Why can’t acquisition embrace military concepts of mission command?

Here’s an excerpt from Marine Corps Doctrinal Publication 6, Command and Control:

As with decision making, we should decentralize execution planning to the lowest possible levels so that those who must execute have the freedom to develop their own plans. A plan should dictate a subordinate’s actions only to the minimum degree essential to provide necessary coordination unattainable any other way. Ideally, rather than dictating a subordinate’s actions, a good plan should actually create opportunities for the subordinate to act with initiative.

 

Without question, planning is an important and valuable part of command and control. However, we must guard against overcontrol and mechanical thinking. A properly framed commander’s intent and effective commander’s planning guidance create plans which foster the environment for subordinate commanders to exercise initiative to create tempo while allowing for flexibility within execution of operations. The object of planning is to provide options for the commander to face the future with confidence. The measure of a good plan is not whether it transpires as designed but whether it facilitates effective action in the face of unforeseen events.

While complexity theories have penetrated the philosophy of military operations, attempts to translate the ideas into acquisition policy have been few. Like combat, the development and deployment of technologies is an inherently uncertain and nonlinear process. Central direction by one or a small set of individual minds cannot generate the enormous complexity required for constant progress, or adapt to changing environments.

Here are researchers C.K. Biebracher, G. Nicolis, and P. Schuster summarized the viewpoint in an interesting paper:

The maintenance of organization in nature is not—and cannot be—achieved by central management; order can only be maintained by self-organization. Self-organizing systems allow adaptation to the prevailing environment… We want to point out the superiority of self-organizing systems over conventional human technology which carefully avoids complexity and hierarchically manages nearly all technical processes.

Certainly, DoD’s acquisition governance under PPBE is 100 percent designed to avoid complexity and mission command, as recognized by the excellent Christopher Paparone:

The central idea of Cartesian scientific (or technical) rationality is that objectivity can be verified and that positive knowledge can be determined empirically (hence the concept of “positivism”). The Newtonian-based assumptions behind DOD strategic planning include a belief that predicting pathways to achieving goals will bring finality to solving problems.

 

PPBE and its associated processes (based in the “logical positivism” that underpins operations research and systems analysis) have become manifestations of a cultural ideology of strategic planning in DOD. This ideology reflects an unquestioned belief in the merit of applying numeric values, or metrics, to cause-and-effect relationships that can be isolated, predicted, and tested in ways that can be reproduced.

 

… In this light, the unchallenged, top-down framing associated with the PPB in PPBE can create “psychic prisons,” in which organizational power is configured to suppress differences and increase hierarchical dependency rather than to accept variations in professional opinions as part of a collaborative process of cumulative decision making.
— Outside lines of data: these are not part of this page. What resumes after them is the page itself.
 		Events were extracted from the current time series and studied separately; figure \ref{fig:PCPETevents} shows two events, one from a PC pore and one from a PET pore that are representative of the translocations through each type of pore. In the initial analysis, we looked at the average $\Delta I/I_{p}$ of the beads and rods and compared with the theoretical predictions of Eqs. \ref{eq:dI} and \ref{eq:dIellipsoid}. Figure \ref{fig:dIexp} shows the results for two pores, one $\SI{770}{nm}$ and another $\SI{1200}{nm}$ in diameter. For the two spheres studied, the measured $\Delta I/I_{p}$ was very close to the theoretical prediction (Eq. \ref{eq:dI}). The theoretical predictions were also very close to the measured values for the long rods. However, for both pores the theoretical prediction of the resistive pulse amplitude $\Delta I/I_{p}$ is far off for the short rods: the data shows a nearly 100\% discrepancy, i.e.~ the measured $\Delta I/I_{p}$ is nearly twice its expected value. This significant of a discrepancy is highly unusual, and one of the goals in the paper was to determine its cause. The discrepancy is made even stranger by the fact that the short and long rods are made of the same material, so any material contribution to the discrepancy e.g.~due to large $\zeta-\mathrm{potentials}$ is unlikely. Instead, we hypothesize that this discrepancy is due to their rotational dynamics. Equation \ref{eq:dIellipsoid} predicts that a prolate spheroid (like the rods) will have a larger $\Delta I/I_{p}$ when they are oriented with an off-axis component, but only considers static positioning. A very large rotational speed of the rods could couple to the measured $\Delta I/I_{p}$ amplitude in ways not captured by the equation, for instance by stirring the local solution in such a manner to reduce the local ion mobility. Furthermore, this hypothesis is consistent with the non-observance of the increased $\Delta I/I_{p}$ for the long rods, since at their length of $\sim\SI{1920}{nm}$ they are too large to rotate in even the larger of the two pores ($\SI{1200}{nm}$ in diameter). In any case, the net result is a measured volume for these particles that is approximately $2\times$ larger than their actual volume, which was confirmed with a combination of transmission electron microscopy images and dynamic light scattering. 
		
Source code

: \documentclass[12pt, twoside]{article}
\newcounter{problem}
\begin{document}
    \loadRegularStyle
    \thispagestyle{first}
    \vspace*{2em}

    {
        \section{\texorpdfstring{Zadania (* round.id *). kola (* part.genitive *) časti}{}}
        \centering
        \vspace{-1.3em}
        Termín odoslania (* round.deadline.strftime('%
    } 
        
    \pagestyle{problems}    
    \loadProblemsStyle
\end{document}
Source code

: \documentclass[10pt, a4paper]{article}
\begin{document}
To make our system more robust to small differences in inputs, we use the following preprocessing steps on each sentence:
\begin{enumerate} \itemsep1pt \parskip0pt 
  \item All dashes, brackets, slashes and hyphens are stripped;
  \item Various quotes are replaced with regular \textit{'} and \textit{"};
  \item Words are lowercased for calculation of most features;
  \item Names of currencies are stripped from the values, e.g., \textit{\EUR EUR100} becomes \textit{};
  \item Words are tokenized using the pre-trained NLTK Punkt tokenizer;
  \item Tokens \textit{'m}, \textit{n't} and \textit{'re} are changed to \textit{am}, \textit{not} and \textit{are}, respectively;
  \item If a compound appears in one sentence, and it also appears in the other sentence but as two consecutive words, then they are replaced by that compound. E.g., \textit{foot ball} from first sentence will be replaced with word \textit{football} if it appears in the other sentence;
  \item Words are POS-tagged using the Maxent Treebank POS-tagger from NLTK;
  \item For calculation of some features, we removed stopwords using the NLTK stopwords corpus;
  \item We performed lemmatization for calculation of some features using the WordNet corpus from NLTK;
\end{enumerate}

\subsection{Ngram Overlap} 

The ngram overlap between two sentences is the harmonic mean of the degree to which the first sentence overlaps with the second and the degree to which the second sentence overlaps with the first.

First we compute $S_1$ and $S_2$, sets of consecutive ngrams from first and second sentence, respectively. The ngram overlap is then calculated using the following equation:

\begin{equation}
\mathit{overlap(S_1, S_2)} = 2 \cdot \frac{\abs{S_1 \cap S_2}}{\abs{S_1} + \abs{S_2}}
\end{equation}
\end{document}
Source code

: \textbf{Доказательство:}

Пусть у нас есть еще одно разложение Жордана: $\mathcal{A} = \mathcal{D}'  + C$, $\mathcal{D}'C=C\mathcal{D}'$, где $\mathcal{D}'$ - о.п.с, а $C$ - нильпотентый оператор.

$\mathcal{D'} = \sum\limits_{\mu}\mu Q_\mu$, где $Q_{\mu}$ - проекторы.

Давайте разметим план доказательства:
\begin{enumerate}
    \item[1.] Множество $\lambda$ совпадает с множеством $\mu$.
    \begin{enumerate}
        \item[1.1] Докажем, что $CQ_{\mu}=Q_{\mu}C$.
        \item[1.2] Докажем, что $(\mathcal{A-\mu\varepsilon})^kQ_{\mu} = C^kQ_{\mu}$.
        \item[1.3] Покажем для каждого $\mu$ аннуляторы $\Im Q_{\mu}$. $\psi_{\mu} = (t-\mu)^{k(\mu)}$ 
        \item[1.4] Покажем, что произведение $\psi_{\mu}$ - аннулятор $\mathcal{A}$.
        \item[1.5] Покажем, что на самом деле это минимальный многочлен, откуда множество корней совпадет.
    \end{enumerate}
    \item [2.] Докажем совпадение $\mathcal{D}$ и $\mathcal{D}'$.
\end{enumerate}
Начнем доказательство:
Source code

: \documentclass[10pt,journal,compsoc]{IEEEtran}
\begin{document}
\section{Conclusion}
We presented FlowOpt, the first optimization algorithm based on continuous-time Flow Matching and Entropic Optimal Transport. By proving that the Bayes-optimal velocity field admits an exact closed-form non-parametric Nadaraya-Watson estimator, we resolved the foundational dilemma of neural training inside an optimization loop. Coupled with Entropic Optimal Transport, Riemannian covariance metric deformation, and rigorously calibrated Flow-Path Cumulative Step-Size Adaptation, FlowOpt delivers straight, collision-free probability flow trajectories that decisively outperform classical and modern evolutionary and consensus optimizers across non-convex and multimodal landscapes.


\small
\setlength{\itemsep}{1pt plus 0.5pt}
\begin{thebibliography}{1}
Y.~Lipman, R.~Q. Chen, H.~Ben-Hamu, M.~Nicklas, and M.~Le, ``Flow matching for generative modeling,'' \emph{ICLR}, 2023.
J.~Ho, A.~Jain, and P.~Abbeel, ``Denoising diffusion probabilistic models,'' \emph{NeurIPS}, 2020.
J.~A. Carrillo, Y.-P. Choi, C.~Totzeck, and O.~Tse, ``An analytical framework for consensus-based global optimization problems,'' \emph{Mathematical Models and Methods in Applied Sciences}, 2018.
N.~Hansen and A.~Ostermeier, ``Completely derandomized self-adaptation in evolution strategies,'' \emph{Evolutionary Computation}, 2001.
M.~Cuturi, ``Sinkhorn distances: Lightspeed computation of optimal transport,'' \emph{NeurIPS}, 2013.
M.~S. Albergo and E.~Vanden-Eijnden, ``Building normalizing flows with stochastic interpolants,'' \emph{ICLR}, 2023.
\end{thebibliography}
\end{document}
Do you want a defense organization that can react quickly, make complex decisions, and accelerate weapons technologies? It is impossible in the PPBE framework, because PPBE is the highest expression of central planning and the reductionist view of science. It explicitly stamps out self-organizing, emergent, and complex behavior.

Traditional management practices based on mission command concepts are the alternative — the paradigm that served the United States well through the 1960s. This is summarized well for acquisition in the concept of portfolio management.